Un’interpretazione ampia di questo comandamento l’ha data anche Martin Lutero, che nel suo Grande Catechismo ha scritto:

non pecca contro questo comandamento solo chi fa del male, ma anche chi può fare del bene al suo prossimo … e non lo fa. Se tu dunque lasci andare una persona nuda, mentre potresti vestirla, l'hai fatta assiderare; se vedi qualcuno che ha fame e non lo nutri, l'hai fatto morire di fame. Così ancora: se vedi qualcuno condannato a morte o in analoga emergenza e, conoscendone i mezzi e i modi, non lo salvi, l'hai ucciso. E non ti servirà, come scusa, il fatto che tu non abbia fatto nulla per condurlo in quella situazione, né contribuito a ciò con consiglio o azione; infatti tu gli ha negato l'amore e l'hai derubato della buona azione mediante la quale sarebbe rimasto in vita”

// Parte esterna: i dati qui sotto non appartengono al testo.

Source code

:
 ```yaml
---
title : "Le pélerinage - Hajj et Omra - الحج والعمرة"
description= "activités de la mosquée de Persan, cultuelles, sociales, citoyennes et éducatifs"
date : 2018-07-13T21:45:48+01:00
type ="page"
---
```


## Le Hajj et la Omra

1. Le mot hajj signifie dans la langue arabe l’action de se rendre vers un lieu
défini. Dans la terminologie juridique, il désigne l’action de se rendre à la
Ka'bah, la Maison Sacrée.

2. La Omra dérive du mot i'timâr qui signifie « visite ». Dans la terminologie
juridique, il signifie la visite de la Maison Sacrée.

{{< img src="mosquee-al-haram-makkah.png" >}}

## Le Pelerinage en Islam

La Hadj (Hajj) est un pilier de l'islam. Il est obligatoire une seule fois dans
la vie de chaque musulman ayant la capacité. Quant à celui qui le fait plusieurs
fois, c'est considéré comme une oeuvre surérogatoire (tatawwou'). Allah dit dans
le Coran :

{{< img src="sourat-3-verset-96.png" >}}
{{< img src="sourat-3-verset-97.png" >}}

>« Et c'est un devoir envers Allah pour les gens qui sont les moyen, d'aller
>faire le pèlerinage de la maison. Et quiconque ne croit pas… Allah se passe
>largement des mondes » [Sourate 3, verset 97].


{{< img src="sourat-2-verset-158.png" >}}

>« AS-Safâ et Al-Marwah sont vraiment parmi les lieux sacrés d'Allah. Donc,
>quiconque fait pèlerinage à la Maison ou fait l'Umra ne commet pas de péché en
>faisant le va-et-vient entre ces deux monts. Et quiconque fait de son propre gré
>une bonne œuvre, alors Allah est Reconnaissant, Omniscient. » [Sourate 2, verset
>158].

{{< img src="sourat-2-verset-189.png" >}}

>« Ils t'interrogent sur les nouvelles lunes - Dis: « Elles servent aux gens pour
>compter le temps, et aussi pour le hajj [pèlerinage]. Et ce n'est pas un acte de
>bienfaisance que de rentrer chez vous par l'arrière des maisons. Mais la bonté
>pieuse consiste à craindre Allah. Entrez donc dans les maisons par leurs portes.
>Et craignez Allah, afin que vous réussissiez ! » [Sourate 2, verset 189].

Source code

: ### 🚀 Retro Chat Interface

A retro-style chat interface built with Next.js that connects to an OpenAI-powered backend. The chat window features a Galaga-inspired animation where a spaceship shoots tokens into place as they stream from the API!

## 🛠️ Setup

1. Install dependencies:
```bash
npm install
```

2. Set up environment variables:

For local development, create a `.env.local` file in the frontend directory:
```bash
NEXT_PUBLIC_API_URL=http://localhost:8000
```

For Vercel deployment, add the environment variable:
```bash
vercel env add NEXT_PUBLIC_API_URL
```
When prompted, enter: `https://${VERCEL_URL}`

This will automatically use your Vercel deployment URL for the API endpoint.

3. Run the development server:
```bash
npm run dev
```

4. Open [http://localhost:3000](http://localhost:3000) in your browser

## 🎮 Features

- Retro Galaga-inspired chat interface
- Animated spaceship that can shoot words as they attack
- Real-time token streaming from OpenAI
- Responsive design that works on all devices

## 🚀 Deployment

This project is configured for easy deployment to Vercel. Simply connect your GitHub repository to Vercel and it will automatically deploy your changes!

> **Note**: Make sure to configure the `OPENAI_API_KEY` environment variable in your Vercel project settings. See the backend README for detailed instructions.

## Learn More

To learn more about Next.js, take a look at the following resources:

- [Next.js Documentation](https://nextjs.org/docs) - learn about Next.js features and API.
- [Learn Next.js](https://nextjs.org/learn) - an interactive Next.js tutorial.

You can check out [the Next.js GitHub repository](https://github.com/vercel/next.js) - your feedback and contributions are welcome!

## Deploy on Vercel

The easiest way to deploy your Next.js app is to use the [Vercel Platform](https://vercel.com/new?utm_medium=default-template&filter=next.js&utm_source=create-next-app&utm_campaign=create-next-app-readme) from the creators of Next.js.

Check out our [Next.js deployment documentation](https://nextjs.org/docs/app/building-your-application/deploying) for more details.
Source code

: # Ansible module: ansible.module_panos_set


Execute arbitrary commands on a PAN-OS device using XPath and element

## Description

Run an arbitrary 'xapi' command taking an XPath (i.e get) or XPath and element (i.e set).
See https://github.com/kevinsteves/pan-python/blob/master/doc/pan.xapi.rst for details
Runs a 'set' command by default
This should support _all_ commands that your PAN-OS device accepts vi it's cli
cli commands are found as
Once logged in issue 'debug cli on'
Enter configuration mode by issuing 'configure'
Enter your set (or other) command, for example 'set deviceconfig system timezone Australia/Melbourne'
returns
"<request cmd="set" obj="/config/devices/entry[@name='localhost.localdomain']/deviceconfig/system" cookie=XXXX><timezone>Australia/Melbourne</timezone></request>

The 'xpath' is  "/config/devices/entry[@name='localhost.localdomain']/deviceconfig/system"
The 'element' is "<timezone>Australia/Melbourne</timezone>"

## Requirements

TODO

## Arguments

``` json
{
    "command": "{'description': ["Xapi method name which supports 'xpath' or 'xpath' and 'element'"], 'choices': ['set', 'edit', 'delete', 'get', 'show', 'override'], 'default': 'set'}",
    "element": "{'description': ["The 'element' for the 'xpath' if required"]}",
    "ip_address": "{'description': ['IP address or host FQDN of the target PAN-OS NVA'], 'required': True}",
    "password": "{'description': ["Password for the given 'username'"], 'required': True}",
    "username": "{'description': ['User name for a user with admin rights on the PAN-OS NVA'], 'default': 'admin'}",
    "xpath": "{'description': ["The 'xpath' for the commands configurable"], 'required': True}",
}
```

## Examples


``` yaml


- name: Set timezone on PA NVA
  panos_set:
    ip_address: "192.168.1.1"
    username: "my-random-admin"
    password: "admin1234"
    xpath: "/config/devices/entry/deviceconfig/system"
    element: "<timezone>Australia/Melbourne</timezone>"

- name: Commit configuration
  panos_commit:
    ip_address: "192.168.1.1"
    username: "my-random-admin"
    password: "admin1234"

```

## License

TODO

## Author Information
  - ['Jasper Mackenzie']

(Martin Lutero, Grande Catechismo, Claudiana, Torino, 1998, p. 179)

Non è sufficiente non ammazzare nessuno per rispettare questo comandamento, ma è necessario contrastare le pratiche di morte che ci sono nella nostra società, intanto cercando di non diventarne complici e poi opponendoci a esse con la forza che ci è data, come cittadini e come credenti.